In stark contrast to those receiving social grants, government has handed out a R9.5 billion tax relief, more than the tax relief in 2011/12. Adjustments for so-called ‘bracket creep' have meant that since 1999 the highest tax bracket for personal income tax has been compensated at DOUBLE the rate of inflation. If the government had limited its bracket adjustment to the rate of inflation, the highest tax bracket would today start at about R280,000 rather than at the unduly generous R580,000 in taxable income. This would have allowed for a more proper progressive tax rate at the top.

It ought to be embarrassing that R9.5 billions is given in tax relief to the minority of the population that pays personal income tax, while the social budget gets only R8.1 billion more, meaning that poor households have again taken a knock.

The Finance Minister persists with the self-imposed tax cap of 25% of GDP, which first appeared in the 1996 GEAR document. Most of the developed countries give a far greater weight to the smaller social needs of their people.

An investment in social infrastructure is needed

Much has already been said about the infrastructure investment program announced in the State of the National Address. We have three cautionary points to make in respect of this plan:

· Over successive budgets, the government has failed to spend the amounts allocated to capital and infrastructure projects. This is because the state has emasculated itself by its outsourcing mania.

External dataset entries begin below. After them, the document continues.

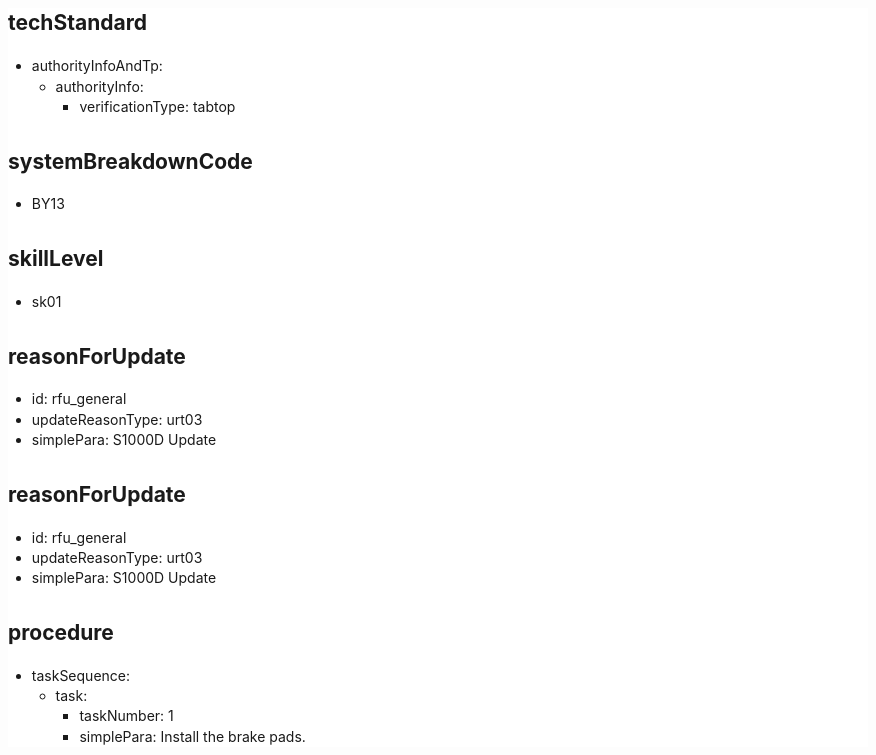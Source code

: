 ## techStandard

*   authorityInfoAndTp:
    *   authorityInfo:
        *   verificationType: tabtop

## systemBreakdownCode

*   BY13

## skillLevel

*   sk01

## reasonForUpdate

*   id: rfu_general
*   updateReasonType: urt03
*   simplePara: S1000D Update

## reasonForUpdate

*   id: rfu_general
*   updateReasonType: urt03
*   simplePara: S1000D Update

## procedure

*   taskSequence:
    *   task:
        *   taskNumber: 1
        *   simplePara: Install the brake pads.
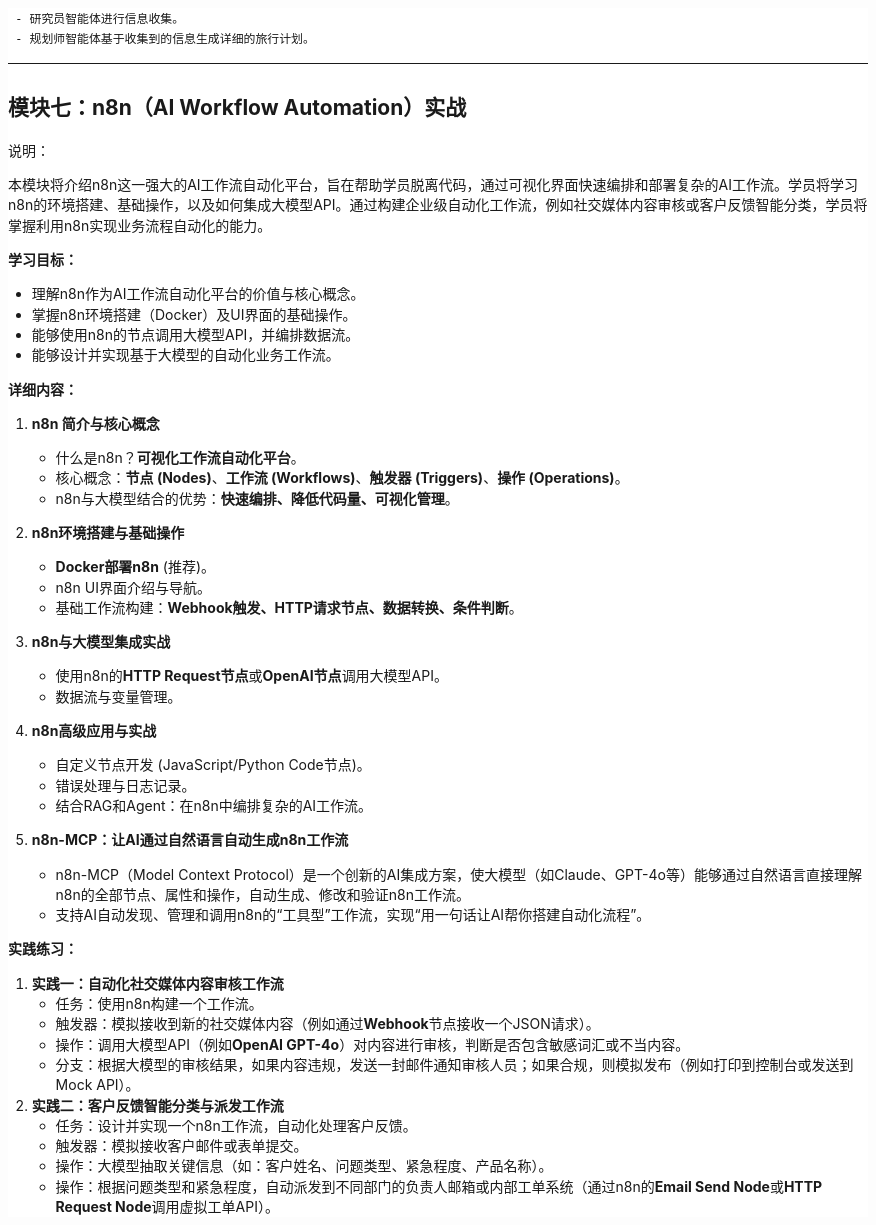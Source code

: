      - 研究员智能体进行信息收集。
     - 规划师智能体基于收集到的信息生成详细的旅行计划。

------

## 模块七：n8n（AI Workflow Automation）实战

说明：

本模块将介绍n8n这一强大的AI工作流自动化平台，旨在帮助学员脱离代码，通过可视化界面快速编排和部署复杂的AI工作流。学员将学习n8n的环境搭建、基础操作，以及如何集成大模型API。通过构建企业级自动化工作流，例如社交媒体内容审核或客户反馈智能分类，学员将掌握利用n8n实现业务流程自动化的能力。

**学习目标：**

- 理解n8n作为AI工作流自动化平台的价值与核心概念。
- 掌握n8n环境搭建（Docker）及UI界面的基础操作。
- 能够使用n8n的节点调用大模型API，并编排数据流。
- 能够设计并实现基于大模型的自动化业务工作流。

**详细内容：**

1. **n8n 简介与核心概念**
   - 什么是n8n？**可视化工作流自动化平台**。
   - 核心概念：**节点 (Nodes)**、**工作流 (Workflows)**、**触发器 (Triggers)**、**操作 (Operations)**。
   - n8n与大模型结合的优势：**快速编排、降低代码量、可视化管理**。
2. **n8n环境搭建与基础操作**
   - **Docker部署n8n** (推荐)。
   - n8n UI界面介绍与导航。
   - 基础工作流构建：**Webhook触发、HTTP请求节点、数据转换、条件判断**。
3. **n8n与大模型集成实战**
   - 使用n8n的**HTTP Request节点**或**OpenAI节点**调用大模型API。
   - 数据流与变量管理。
4. **n8n高级应用与实战**
   - 自定义节点开发 (JavaScript/Python Code节点)。
   - 错误处理与日志记录。
   - 结合RAG和Agent：在n8n中编排复杂的AI工作流。

5. **n8n-MCP：让AI通过自然语言自动生成n8n工作流**
   - n8n-MCP（Model Context Protocol）是一个创新的AI集成方案，使大模型（如Claude、GPT-4o等）能够通过自然语言直接理解n8n的全部节点、属性和操作，自动生成、修改和验证n8n工作流。
   - 支持AI自动发现、管理和调用n8n的“工具型”工作流，实现“用一句话让AI帮你搭建自动化流程”。

**实践练习：**

1. **实践一：自动化社交媒体内容审核工作流**
   - 任务：使用n8n构建一个工作流。
   - 触发器：模拟接收到新的社交媒体内容（例如通过**Webhook**节点接收一个JSON请求）。
   - 操作：调用大模型API（例如**OpenAI GPT-4o**）对内容进行审核，判断是否包含敏感词汇或不当内容。
   - 分支：根据大模型的审核结果，如果内容违规，发送一封邮件通知审核人员；如果合规，则模拟发布（例如打印到控制台或发送到Mock API）。
2. **实践二：客户反馈智能分类与派发工作流**
   - 任务：设计并实现一个n8n工作流，自动化处理客户反馈。
   - 触发器：模拟接收客户邮件或表单提交。
   - 操作：大模型抽取关键信息（如：客户姓名、问题类型、紧急程度、产品名称）。
   - 操作：根据问题类型和紧急程度，自动派发到不同部门的负责人邮箱或内部工单系统（通过n8n的**Email Send Node**或**HTTP Request Node**调用虚拟工单API）。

· Government has failed to develop South Africa's capacity to produce the goods and services needed for its infrastructure programs. As a result, jobs have effectively been exported to rich countries from where we have to import these goods.

· This program reinforces the dominance of the Mineral Energy Complex, based on more extraction, more pollution and more dirty energy. This completely negates the hosting of COP 17 in South Africa and the government's commitment to the reduction of South Africa's very high green house gas emissions.

In conclusion: This is not a just budget; Finance Minister Gordhan has once again failed to cross the jobs and poverty Rubicon. In the face of mass unemployment and extremely urgent and unmet need, it is reasonable to expect the Minister to have focused much more on creating decent work and an environment for decent livelihoods.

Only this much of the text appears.